If we exclude SV salaries how much more your avg US tech worker earns compared
to his canadian peer.

And is this concentration of wealth good for the economy overall ?

I mean the canadians experience exactly the same. Even the high paid workers
in Vancouver cannot afford housing as the "super rich" chinese that climbed
upon the backs of their fellow countrymen and then swarmed Canada.

Don't you think that such concentration of wealth is not really a good idea ?

------
calm_cl
Anyone can tell me what "top foreign talent" means here?

I just thought startup companies cannot afford to hire top talented workers.

I thought top talented workers usually launch startup.. not hired.

------
Devthrowaway80
I left Canada not too long ago. With the current exchange rate, my base here
in SV is 350% of what I made in Canada for a much less stressful job. When you
take the absurd RSU grant I'm getting into account, my estimated take home for
the year is going to be nearly 10x that of my total Canadian compensation. The
cost of living in SV is higher, but it is not THAT much higher.
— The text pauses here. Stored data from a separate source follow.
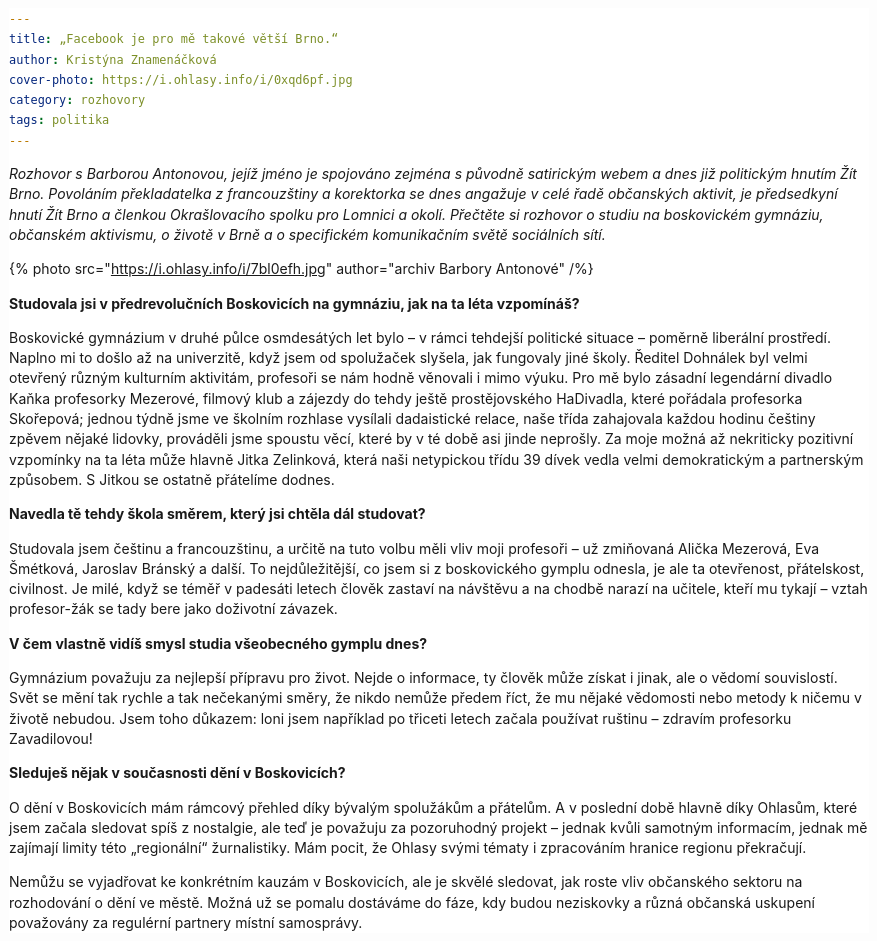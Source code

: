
 ```yaml
---
title: „Facebook je pro mě takové větší Brno.“
author: Kristýna Znamenáčková
cover-photo: https://i.ohlasy.info/i/0xqd6pf.jpg
category: rozhovory
tags: politika
---
```


*Rozhovor s Barborou Antonovou, jejíž jméno je spojováno zejména s původně satirickým webem a dnes již politickým hnutím Žít Brno. Povoláním překladatelka z francouzštiny a korektorka se dnes angažuje v celé řadě občanských aktivit, je předsedkyní hnutí Žít Brno a členkou Okrašlovacího spolku pro Lomnici a okolí. Přečtěte si rozhovor o studiu na boskovickém gymnáziu, občanském aktivismu, o životě v Brně a o specifickém komunikačním světě sociálních sítí.*

{% photo src="https://i.ohlasy.info/i/7bl0efh.jpg" author="archiv Barbory Antonové" /%}

**Studovala jsi v předrevolučních Boskovicích na gymnáziu, jak na ta léta vzpomínáš?**

Boskovické gymnázium v druhé půlce osmdesátých let bylo – v rámci tehdejší politické situace – poměrně liberální prostředí. Naplno mi to došlo až na univerzitě, když jsem od spolužaček slyšela, jak fungovaly jiné školy. Ředitel Dohnálek byl velmi otevřený různým kulturním aktivitám, profesoři se nám hodně věnovali i mimo výuku. Pro mě bylo zásadní legendární divadlo Kaňka profesorky Mezerové, filmový klub a zájezdy do tehdy ještě prostějovského HaDivadla, které pořádala profesorka Skořepová; jednou týdně jsme ve školním rozhlase vysílali dadaistické relace, naše třída zahajovala každou hodinu češtiny zpěvem nějaké lidovky, prováděli jsme spoustu věcí, které by v té době asi jinde neprošly. Za moje možná až nekriticky pozitivní vzpomínky na ta léta může hlavně Jitka Zelinková, která naši netypickou třídu 39 dívek vedla velmi demokratickým a partnerským způsobem. S Jitkou se ostatně přátelíme dodnes.

**Navedla tě tehdy škola směrem, který jsi chtěla dál studovat?**

Studovala jsem češtinu a francouzštinu, a určitě na tuto volbu měli vliv moji profesoři – už zmiňovaná Alička Mezerová, Eva Šmétková, Jaroslav Bránský a další. To nejdůležitější, co jsem si z boskovického gymplu odnesla, je ale ta otevřenost, přátelskost, civilnost. Je milé, když se téměř v padesáti letech člověk zastaví na návštěvu a na chodbě narazí na učitele, kteří mu tykají – vztah profesor-žák se tady bere jako doživotní závazek.

**V čem vlastně vidíš smysl studia všeobecného gymplu dnes?**

Gymnázium považuju za nejlepší přípravu pro život. Nejde o informace, ty člověk může získat i jinak, ale o vědomí souvislostí. Svět se mění tak rychle a tak nečekanými směry, že nikdo nemůže předem říct, že mu nějaké vědomosti nebo metody k ničemu v životě nebudou. Jsem toho důkazem: loni jsem například po třiceti letech začala používat ruštinu – zdravím profesorku Zavadilovou!

**Sleduješ nějak v současnosti dění v Boskovicích?**

O dění v Boskovicích mám rámcový přehled díky bývalým spolužákům a přátelům. A v poslední době hlavně díky Ohlasům, které jsem začala sledovat spíš z nostalgie, ale teď je považuju za pozoruhodný projekt – jednak kvůli samotným informacím, jednak mě zajímají limity této „regionální“ žurnalistiky. Mám pocit, že Ohlasy svými tématy i zpracováním hranice regionu překračují.

Nemůžu se vyjadřovat ke konkrétním kauzám v Boskovicích, ale je skvělé sledovat, jak roste vliv občanského sektoru na rozhodování o dění ve městě. Možná už se pomalu dostáváme do fáze, kdy budou neziskovky a různá občanská uskupení považovány za regulérní partnery místní samosprávy.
The problem is that they just don't pay enough to compete. I'd move home in a
heartbeat, but I won't work for a decade there for what I can make in a year
here.

------
canistr
I've always believed that if one of GoogleMicrosoftAmazonFacebook etc. started
opening up more major development offices in Toronto, Vancouver, Montreal (but
mainly Toronto), we would stop losing so much of our top talent to the US.

Competition would rise. And then we'd be able to create a much stronger talent
pool, higher salaries in the tech community, and overall a better ecosystem.
But none of these companies have really tapped into this system.

But it seems like no executive at these companies has figured it out yet!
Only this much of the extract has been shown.